Ceci-dit en termes de satire il est difficile de se maintenir à un tel niveau. John Irving réussit-il à dépasser le Monde selon Garp? Je ne le pense pas. Encore écrivait-il des contes. (Je note au passage qu'ayant tapé "Irving" sur la barre de recherche, je suis tombée d'abord sur un footballer). Toujours est-il qu'Irving s'était posé la question de l'inspiration tout au long de son célèbre roman.

Aussi "La Maison du Sommeil" roman de Jonathan publié en 1997 était-il beaucoup moins bon. Je l'ai pour ma part trouvé soporifique. Pardon pour ce mauvais jeu de mot.

Et voilà que nous avons droit en 2001 puis en 2004 à un diptyque, avec "Bienvenue au club" et "Le Cercle Fermé" qui deviendra une trilogie avec "Le Coeur de l'Angleterre" en 2018.

On ne peut que déplorer la mode actuelle selon laquelle une fois qu'on a trouvé une jolie petite recette on l'exploite à mort. D'où les fameuses séries télévisées et les "Alien" 1/2/3/4 (ou plus). Pourquoi se fatiguer quand on a convaincu son public ou qu'un public a mordu à l'hameçon? Inépuisables ressources du marketing.

Je ne vois pas très bien bien pourquoi un succès devrait entraîner un concert de OH et des AH dès qu'un roman a une "suite", une "séquelle" (au propre et au figuré), en l'occurrence comme si un arbre en cachait deux autres.

Je ne parlerai pas de "Bienvenue au Club" que je ne pense pas avoir lu. En revanche il m'a fallu attendre la moitié du "Cercle Fermé", dont on dit bien entendu qu'il peut être lu "à part" (très pratique pour la vente) pour m'apercevoir que je l'avais déjà lu. Peut-être ai-je tort de juger une oeuvre en fonction de ma mémoire peut-être défaillante, mais je ne pense pas que le Cercle Fermé fasse partie des livres que Ray Bradbury aurait fait apprendre à ses personnages dans "Fahrenheit 451".

En 2009 Jonathan Coe a dit ceci, à propos du "Cercle Fermé" :

"Testament à l'anglaise est un livre politique dans le sens où il défend un point de vue politique. le "Cercle fermé" a probablement aussi un contenu politique, mais cela se sent moins. Car, aujourd'hui, j'utilise différemment la politique dans mes livres. Ce que j'ambitionne de faire, c'est d'offrir une description aussi fidèle que possible du monde tel qu'il est. On peut d'ailleurs considérer que c'est là encore un projet politique au sens large du terme. Dans Testament à l'anglaise, j'essayais de convertir mes lecteurs à mon point de vue, maintenant je ne crois plus qu'il soit possible ni même souhaitable pour un roman d'y parvenir." (extrait interview "Le magazine littéraire").

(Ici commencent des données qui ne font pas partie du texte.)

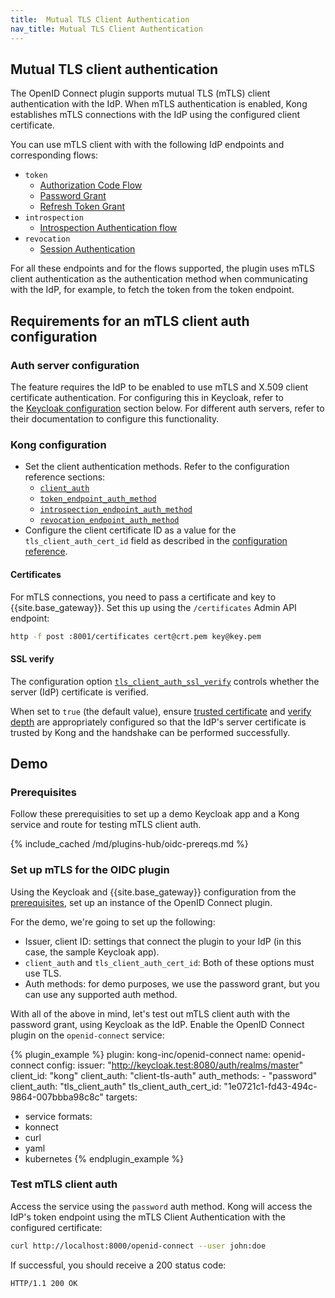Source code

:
 ```yaml
---
title:  Mutual TLS Client Authentication
nav_title: Mutual TLS Client Authentication
---
```


## Mutual TLS client authentication

The OpenID Connect plugin supports mutual TLS (mTLS) client authentication with the IdP. 
When mTLS authentication is enabled, Kong establishes mTLS connections with the IdP using the configured client certificate.

You can use mTLS client with with the following IdP endpoints and corresponding flows:

* `token`
  * [Authorization Code Flow](/hub/kong-inc/openid-connect/how-to/authentication/authorization-code-flow/)
  * [Password Grant](/hub/kong-inc/openid-connect/how-to/authentication/password-grant/)
  * [Refresh Token Grant](/hub/kong-inc/openid-connect/how-to/authentication/refresh-token/)
* `introspection`
  * [Introspection Authentication flow](/hub/kong-inc/openid-connect/how-to/authentication/introspection/)
* `revocation`
  * [Session Authentication](/hub/kong-inc/openid-connect/how-to/authentication/session/)

For all these endpoints and for the flows supported, the plugin uses mTLS client authentication as the authentication method when communicating with the IdP, for example, to fetch the token from the token endpoint.

## Requirements for an mTLS client auth configuration

### Auth server configuration

The feature requires the IdP to be enabled to use mTLS and X.509 client certificate authentication. For configuring this in Keycloak, refer to the [Keycloak configuration](#prerequisites) section below. For different auth servers, refer to their documentation to configure this functionality.

### Kong configuration

* Set the client authentication methods. Refer to the configuration reference sections:
	* [`client_auth`](/hub/kong-inc/openid-connect/configuration/#configclient_auth)
	* [`token_endpoint_auth_method`](/hub/kong-inc/openid-connect/configuration/#configtoken_endpoint_auth_method)
	* [`introspection_endpoint_auth_method`](/hub/kong-inc/openid-connect/configuration/#configintrospection_endpoint_auth_method)
	* [`revocation_endpoint_auth_method`](/hub/kong-inc/openid-connect/configuration/#configrevocation_endpoint_auth_method)
* Configure the client certificate ID as a value for the `tls_client_auth_cert_id` field as described in the [configuration reference](/hub/kong-inc/openid-connect/configuration/#config-tls_client_auth_cert_id).

#### Certificates

For mTLS connections, you need to pass a certificate and key to {{site.base_gateway}}. 
Set this up using the `/certificates` Admin API endpoint:

```bash
http -f post :8001/certificates cert@crt.pem key@key.pem
```

#### SSL verify

The configuration option [`tls_client_auth_ssl_verify`](/hub/kong-inc/openid-connect/configuration/#configtls_client_auth_ssl_verify) controls whether the server (IdP) certificate is verified.

When set to `true` (the default value), ensure [trusted certificate](/gateway/latest/reference/configuration/#lua_ssl_trusted_certificate) and [verify depth](/gateway/latest/reference/configuration/#lua_ssl_verify_depth) are appropriately configured so that the IdP's server certificate is trusted by Kong and the handshake can be performed successfully.

## Demo
### Prerequisites

Follow these prerequisities to set up a demo Keycloak app and a Kong service and route for testing mTLS client auth.

{% include_cached /md/plugins-hub/oidc-prereqs.md %}

### Set up mTLS for the OIDC plugin

Using the Keycloak and {{site.base_gateway}} configuration from the [prerequisites](#prerequisites), 
set up an instance of the OpenID Connect plugin.

For the demo, we're going to set up the following:

* Issuer, client ID: settings that connect the plugin to your IdP (in this case, the sample Keycloak app).
* `client_auth` and `tls_client_auth_cert_id`: Both of these options must use TLS.
* Auth methods: for demo purposes, we use the password grant, but you can use any supported auth method.

With all of the above in mind, let's test out mTLS client auth with the password grant, using Keycloak as the IdP. 
Enable the OpenID Connect plugin on the `openid-connect` service:

{% plugin_example %}
plugin: kong-inc/openid-connect
name: openid-connect
config:
  issuer: "http://keycloak.test:8080/auth/realms/master"
  client_id: "kong"
  client_auth: "client-tls-auth"
  auth_methods:
    - "password"
  client_auth: "tls_client_auth"
  tls_client_auth_cert_id: "1e0721c1-fd43-494c-9864-007bbba98c8c"
targets:
  - service
formats:
  - konnect
  - curl
  - yaml
  - kubernetes
{% endplugin_example %}

### Test mTLS client auth

Access the service using the `password` auth method.
Kong will access the IdP's token endpoint using the mTLS Client Authentication with the configured certificate:
  
```sh
curl http://localhost:8000/openid-connect --user john:doe
```

If successful, you should receive a 200 status code:
```http
HTTP/1.1 200 OK
```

"Le monde tel qu'il est", c'est bien ça le problème. Est-ce qu'un livre doit manquer de relief et se résumer à un vague menuet entre ses différents protagonistes, sous prétexte que notre société est faite de familles reconstituées? Une description du monde "aussi fidèle que possible", alors que seule la bourgeoisie est évoquée?

En ce qui me concerne, j'attends d'un livre qu'il m'élève l'élève l'esprit au lieu de le rabaisser. J'attends de la "substance". J'attends autre chose que les souvenirs de quadras peu intéressants. Je trouve triste qu'un auteur se limite à la description plus ou moins drôle de "son" époque. Ca ne me fait pas rire. Ca ne me fait pas penser, ça me donne envie de lâcher cette lecture au lieu de continuer à perdre mon temps avec ce qui n'est dans le fond qu'une ratiocination, un menuet même pas gai.